Interesting!! How curious!

It was reported here, but as far as I am aware not fixed yet: Thon rings not showing up in exposure curation

Thanks @olibclarke for pointing out the likely cause - noted!
@Ashwin-Dhakal to confirm, were your micrographs coming from motioncor2 rather than patch motion?

Recently, I was preparing a lecture for the LBMS cryo-EM workshops and found that I don’t really understand this plot. I have two questions.

  • The power spectrum is the squared product of the CTF, structure factor, envelope function, plus background noise. The local minima are used to estimate the background noise. After noise subtraction, the minima should be at the same level (either zero or a baseline value). In CTFFIND4, the amplitude spectrum is used (the square root of the power spectrum), and in GCTF, the log amplitude spectrum is used. In both cases, the minima should be at roughly the same value. Why do the PS minima in this figure not lie at the same value? Why does the PS look like the CTF itself?
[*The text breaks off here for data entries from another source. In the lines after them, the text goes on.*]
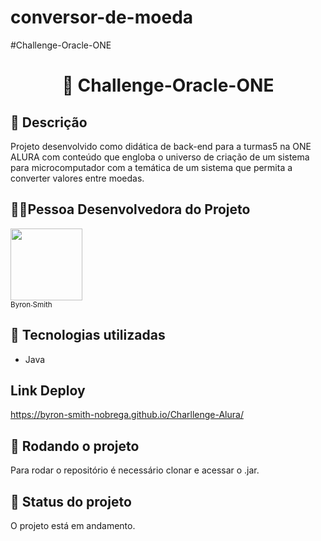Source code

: # conversor-de-moeda
#Challenge-Oracle-ONE

## <h1 align="center">📇 Challenge-Oracle-ONE </h1>

## :memo: Descrição
Projeto desenvolvido como didática de back-end para a turmas5 na ONE ALURA com conteúdo que engloba o universo de criação de um sistema para microcomputador com a temática de um sistema que permita a converter valores entre moedas.

##  👩🏾Pessoa Desenvolvedora do Projeto

 [<img src="https://avatars.githubusercontent.com/u/74737156?v=4" width=115><br><sub>Byron Smith</sub>](https://github.com/byron-smith-nobrega)

## :wrench: Tecnologias utilizadas
* Java

## Link Deploy
https://byron-smith-nobrega.github.io/Charllenge-Alura/

## :rocket: Rodando o projeto
Para rodar o repositório é necessário clonar e acessar o .jar.

## :dart: Status do projeto
O projeto está em andamento.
  • The CTF in the figure looks like a phase-flipped CTF — all the minima are at zero.
    Why is that?

I discussed this with my colleague but still do not fully understand it. I hope either Oli or the cryoSPARC team can help. (@olibclarke @rwaldo @apunjani )

Thanks.

Liguo

Hi @Liguo!

  • The black line is the power spectrum (FT of the micrograph squared) minus the background.
  • The blue line is the CTF squared, not the CTF. I misspoke above, apologies.

Please let me know if you have any more questions!

Thank you for the reply.

Usually the background is the local minimum of the power spectrum as shown in the figure I came across many years ago (sorry, I forgot the original source). After subtraction, the power spectrum local minimum should be around zero, not like the black curve shown above. This suggests that there may have been additional manipulations of the power spectrum.

Hi @Liguo, great question. CryoSPARC determines the background differently, such that the background level attempts to stay in the “middle” of the oscillations, not the minima. This is why the background-subtracted power spectrum dips below zero.

Thanks. So the PS is the modified power sepctrum and the CTF is the CTF squared.

Right! Fixed the typo in my response haha.